• Saved entries:
- - -
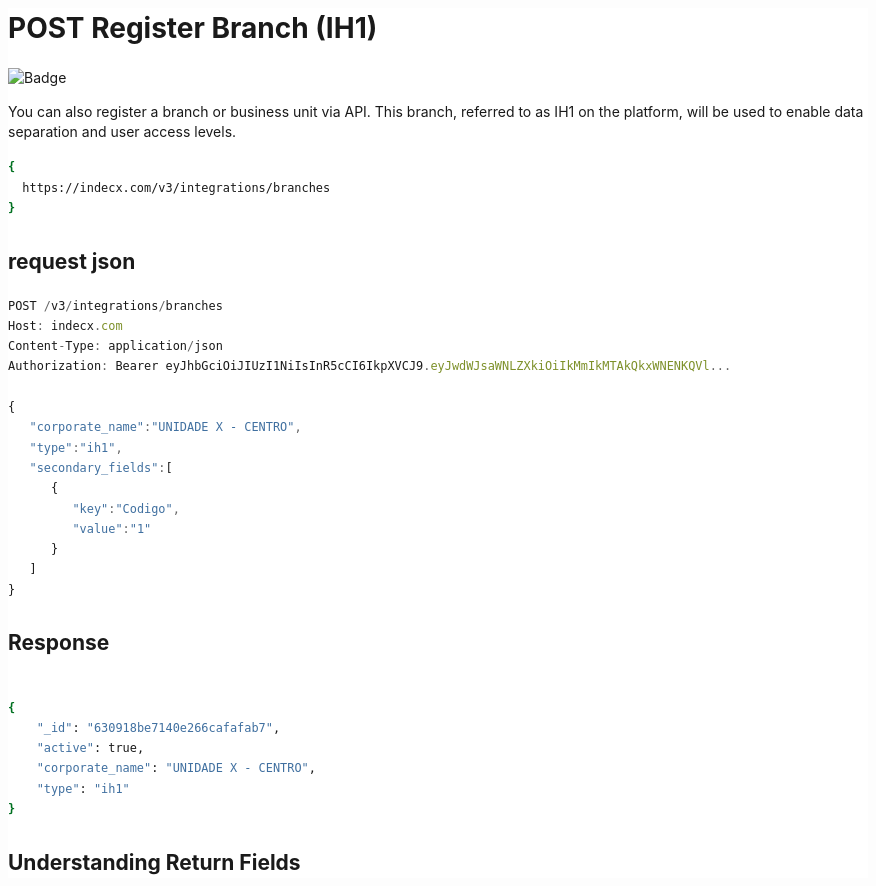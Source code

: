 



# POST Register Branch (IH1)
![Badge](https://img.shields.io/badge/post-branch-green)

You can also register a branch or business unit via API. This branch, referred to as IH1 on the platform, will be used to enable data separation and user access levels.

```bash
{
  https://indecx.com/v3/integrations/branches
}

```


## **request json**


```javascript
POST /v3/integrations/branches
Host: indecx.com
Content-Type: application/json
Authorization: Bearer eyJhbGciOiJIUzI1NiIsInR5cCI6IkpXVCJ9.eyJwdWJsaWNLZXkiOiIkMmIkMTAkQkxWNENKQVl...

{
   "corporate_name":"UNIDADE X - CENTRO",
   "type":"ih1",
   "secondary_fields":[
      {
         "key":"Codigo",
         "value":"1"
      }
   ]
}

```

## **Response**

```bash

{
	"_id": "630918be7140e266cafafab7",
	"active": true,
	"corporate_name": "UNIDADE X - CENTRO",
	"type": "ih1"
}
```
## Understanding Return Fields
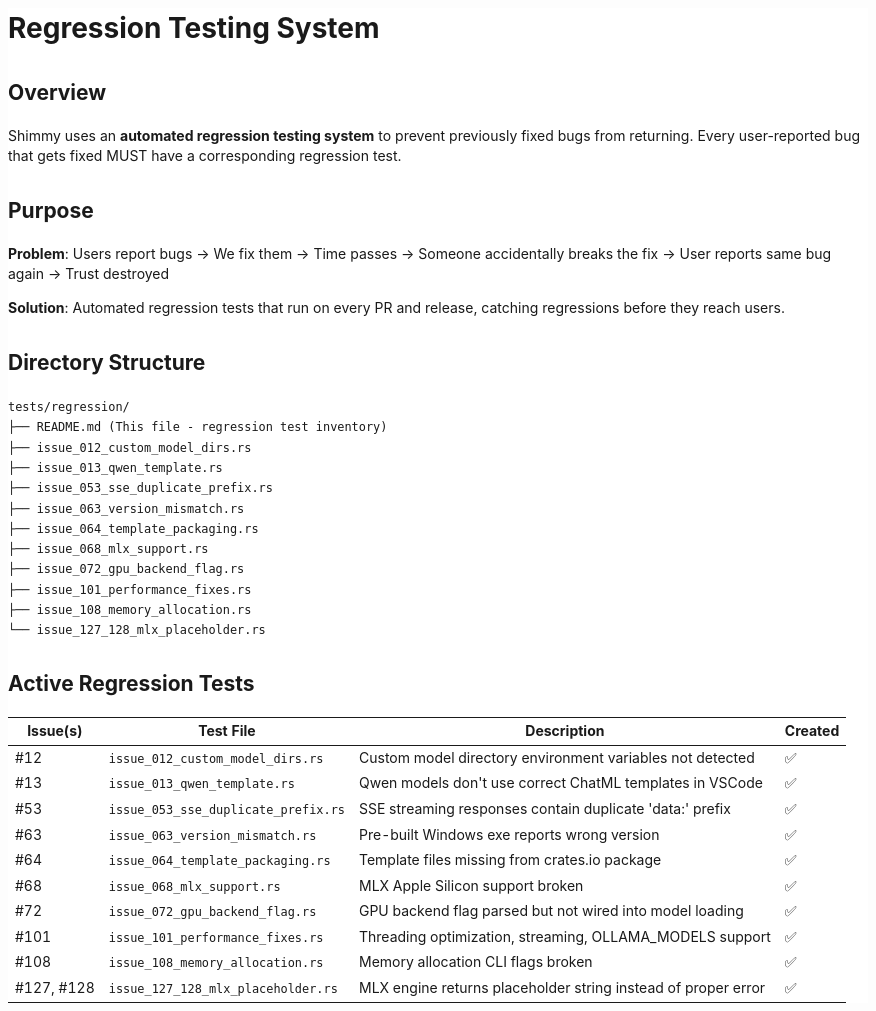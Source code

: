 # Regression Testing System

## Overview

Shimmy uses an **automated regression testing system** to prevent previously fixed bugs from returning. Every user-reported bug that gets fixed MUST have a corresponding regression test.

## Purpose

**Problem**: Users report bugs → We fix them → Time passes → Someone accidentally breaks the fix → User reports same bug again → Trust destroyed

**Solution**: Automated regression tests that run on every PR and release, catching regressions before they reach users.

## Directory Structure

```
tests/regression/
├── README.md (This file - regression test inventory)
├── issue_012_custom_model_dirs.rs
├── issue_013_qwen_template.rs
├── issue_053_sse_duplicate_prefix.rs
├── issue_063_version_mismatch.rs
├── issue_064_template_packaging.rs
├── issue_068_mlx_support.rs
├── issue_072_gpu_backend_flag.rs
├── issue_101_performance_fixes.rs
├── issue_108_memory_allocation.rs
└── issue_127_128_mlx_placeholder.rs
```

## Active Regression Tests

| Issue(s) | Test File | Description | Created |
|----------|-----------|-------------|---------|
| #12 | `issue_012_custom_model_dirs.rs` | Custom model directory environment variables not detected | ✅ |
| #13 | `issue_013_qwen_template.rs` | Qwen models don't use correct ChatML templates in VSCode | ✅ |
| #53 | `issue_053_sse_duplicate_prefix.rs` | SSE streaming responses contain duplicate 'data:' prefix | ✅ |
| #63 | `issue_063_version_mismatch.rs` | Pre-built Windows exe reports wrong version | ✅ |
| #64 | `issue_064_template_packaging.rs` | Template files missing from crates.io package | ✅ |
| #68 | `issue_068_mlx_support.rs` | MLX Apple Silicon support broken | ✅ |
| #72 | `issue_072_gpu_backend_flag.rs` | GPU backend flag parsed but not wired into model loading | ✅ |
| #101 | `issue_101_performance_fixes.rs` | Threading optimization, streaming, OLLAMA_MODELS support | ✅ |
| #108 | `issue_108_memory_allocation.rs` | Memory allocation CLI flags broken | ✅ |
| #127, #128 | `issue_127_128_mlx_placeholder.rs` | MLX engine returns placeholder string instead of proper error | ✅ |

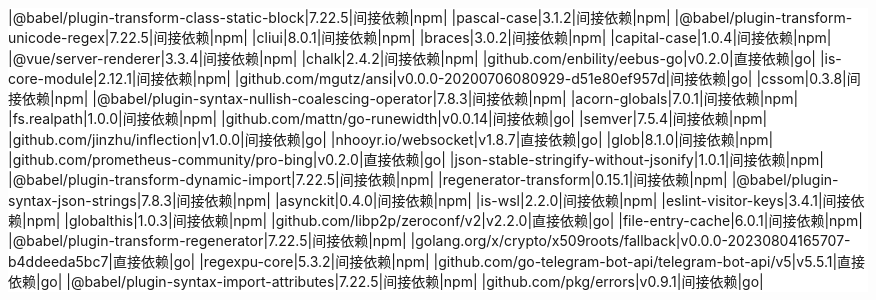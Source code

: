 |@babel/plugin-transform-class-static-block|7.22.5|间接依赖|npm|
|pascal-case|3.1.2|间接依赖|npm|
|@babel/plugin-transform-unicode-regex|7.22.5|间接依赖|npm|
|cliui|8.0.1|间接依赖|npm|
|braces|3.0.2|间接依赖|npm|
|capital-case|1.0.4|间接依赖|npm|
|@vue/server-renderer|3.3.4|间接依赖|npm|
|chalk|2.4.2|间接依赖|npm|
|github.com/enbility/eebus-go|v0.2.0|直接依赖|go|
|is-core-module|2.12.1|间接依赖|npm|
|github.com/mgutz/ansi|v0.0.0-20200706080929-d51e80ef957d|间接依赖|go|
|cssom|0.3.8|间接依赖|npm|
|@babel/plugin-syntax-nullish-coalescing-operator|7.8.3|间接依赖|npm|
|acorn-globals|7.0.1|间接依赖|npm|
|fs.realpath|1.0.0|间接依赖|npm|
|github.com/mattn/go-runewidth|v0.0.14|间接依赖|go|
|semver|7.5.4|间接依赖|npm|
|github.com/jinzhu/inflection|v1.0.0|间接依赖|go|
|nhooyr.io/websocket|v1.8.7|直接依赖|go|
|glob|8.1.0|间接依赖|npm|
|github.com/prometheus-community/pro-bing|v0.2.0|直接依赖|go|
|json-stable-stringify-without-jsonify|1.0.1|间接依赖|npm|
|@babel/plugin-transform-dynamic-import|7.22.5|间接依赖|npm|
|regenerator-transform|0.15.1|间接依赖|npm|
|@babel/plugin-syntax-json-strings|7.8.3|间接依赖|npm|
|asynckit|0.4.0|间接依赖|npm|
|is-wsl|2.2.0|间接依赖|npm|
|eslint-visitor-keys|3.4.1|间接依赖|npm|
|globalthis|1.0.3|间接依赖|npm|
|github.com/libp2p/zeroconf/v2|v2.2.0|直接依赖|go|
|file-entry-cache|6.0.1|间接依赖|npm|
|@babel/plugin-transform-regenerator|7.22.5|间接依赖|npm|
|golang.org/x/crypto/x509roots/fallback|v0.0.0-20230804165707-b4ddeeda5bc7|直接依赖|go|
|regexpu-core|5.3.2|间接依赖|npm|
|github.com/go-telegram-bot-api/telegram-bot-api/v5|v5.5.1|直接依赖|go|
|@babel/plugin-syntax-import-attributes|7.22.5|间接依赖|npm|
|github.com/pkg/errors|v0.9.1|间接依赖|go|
- - -
• Aim of the exercise: Give back every record above word for word; the pictures have no place in it.

• Your solution:
Source code

: 



# POST Register Branch (IH1)
![Badge](https://img.shields.io/badge/post-branch-green)

You can also register a branch or business unit via API. This branch, referred to as IH1 on the platform, will be used to enable data separation and user access levels.

```bash
{
  https://indecx.com/v3/integrations/branches
}

```


## **request json**


```javascript
POST /v3/integrations/branches
Host: indecx.com
Content-Type: application/json
Authorization: Bearer eyJhbGciOiJIUzI1NiIsInR5cCI6IkpXVCJ9.eyJwdWJsaWNLZXkiOiIkMmIkMTAkQkxWNENKQVl...

{
   "corporate_name":"UNIDADE X - CENTRO",
   "type":"ih1",
   "secondary_fields":[
      {
         "key":"Codigo",
         "value":"1"
      }
   ]
}

```

## **Response**

```bash

{
	"_id": "630918be7140e266cafafab7",
	"active": true,
	"corporate_name": "UNIDADE X - CENTRO",
	"type": "ih1"
}
```
## Understanding Return Fields
Source code

: # Regression Testing System

## Overview

Shimmy uses an **automated regression testing system** to prevent previously fixed bugs from returning. Every user-reported bug that gets fixed MUST have a corresponding regression test.

## Purpose

**Problem**: Users report bugs → We fix them → Time passes → Someone accidentally breaks the fix → User reports same bug again → Trust destroyed

**Solution**: Automated regression tests that run on every PR and release, catching regressions before they reach users.

## Directory Structure

```
tests/regression/
├── README.md (This file - regression test inventory)
├── issue_012_custom_model_dirs.rs
├── issue_013_qwen_template.rs
├── issue_053_sse_duplicate_prefix.rs
├── issue_063_version_mismatch.rs
├── issue_064_template_packaging.rs
├── issue_068_mlx_support.rs
├── issue_072_gpu_backend_flag.rs
├── issue_101_performance_fixes.rs
├── issue_108_memory_allocation.rs
└── issue_127_128_mlx_placeholder.rs
```

## Active Regression Tests

| Issue(s) | Test File | Description | Created |
|----------|-----------|-------------|---------|
| #12 | `issue_012_custom_model_dirs.rs` | Custom model directory environment variables not detected | ✅ |
| #13 | `issue_013_qwen_template.rs` | Qwen models don't use correct ChatML templates in VSCode | ✅ |
| #53 | `issue_053_sse_duplicate_prefix.rs` | SSE streaming responses contain duplicate 'data:' prefix | ✅ |
| #63 | `issue_063_version_mismatch.rs` | Pre-built Windows exe reports wrong version | ✅ |
| #64 | `issue_064_template_packaging.rs` | Template files missing from crates.io package | ✅ |
| #68 | `issue_068_mlx_support.rs` | MLX Apple Silicon support broken | ✅ |
| #72 | `issue_072_gpu_backend_flag.rs` | GPU backend flag parsed but not wired into model loading | ✅ |
| #101 | `issue_101_performance_fixes.rs` | Threading optimization, streaming, OLLAMA_MODELS support | ✅ |
| #108 | `issue_108_memory_allocation.rs` | Memory allocation CLI flags broken | ✅ |
| #127, #128 | `issue_127_128_mlx_placeholder.rs` | MLX engine returns placeholder string instead of proper error | ✅ |

Source code

: |@babel/plugin-transform-class-static-block|7.22.5|间接依赖|npm|
|pascal-case|3.1.2|间接依赖|npm|
|@babel/plugin-transform-unicode-regex|7.22.5|间接依赖|npm|
|cliui|8.0.1|间接依赖|npm|
|braces|3.0.2|间接依赖|npm|
|capital-case|1.0.4|间接依赖|npm|
|@vue/server-renderer|3.3.4|间接依赖|npm|
|chalk|2.4.2|间接依赖|npm|
|github.com/enbility/eebus-go|v0.2.0|直接依赖|go|
|is-core-module|2.12.1|间接依赖|npm|
|github.com/mgutz/ansi|v0.0.0-20200706080929-d51e80ef957d|间接依赖|go|
|cssom|0.3.8|间接依赖|npm|
|@babel/plugin-syntax-nullish-coalescing-operator|7.8.3|间接依赖|npm|
|acorn-globals|7.0.1|间接依赖|npm|
|fs.realpath|1.0.0|间接依赖|npm|
|github.com/mattn/go-runewidth|v0.0.14|间接依赖|go|
|semver|7.5.4|间接依赖|npm|
|github.com/jinzhu/inflection|v1.0.0|间接依赖|go|
|nhooyr.io/websocket|v1.8.7|直接依赖|go|
|glob|8.1.0|间接依赖|npm|
|github.com/prometheus-community/pro-bing|v0.2.0|直接依赖|go|
|json-stable-stringify-without-jsonify|1.0.1|间接依赖|npm|
|@babel/plugin-transform-dynamic-import|7.22.5|间接依赖|npm|
|regenerator-transform|0.15.1|间接依赖|npm|
|@babel/plugin-syntax-json-strings|7.8.3|间接依赖|npm|
|asynckit|0.4.0|间接依赖|npm|
|is-wsl|2.2.0|间接依赖|npm|
|eslint-visitor-keys|3.4.1|间接依赖|npm|
|globalthis|1.0.3|间接依赖|npm|
|github.com/libp2p/zeroconf/v2|v2.2.0|直接依赖|go|
|file-entry-cache|6.0.1|间接依赖|npm|
|@babel/plugin-transform-regenerator|7.22.5|间接依赖|npm|
|golang.org/x/crypto/x509roots/fallback|v0.0.0-20230804165707-b4ddeeda5bc7|直接依赖|go|
|regexpu-core|5.3.2|间接依赖|npm|
|github.com/go-telegram-bot-api/telegram-bot-api/v5|v5.5.1|直接依赖|go|
|@babel/plugin-syntax-import-attributes|7.22.5|间接依赖|npm|
|github.com/pkg/errors|v0.9.1|间接依赖|go|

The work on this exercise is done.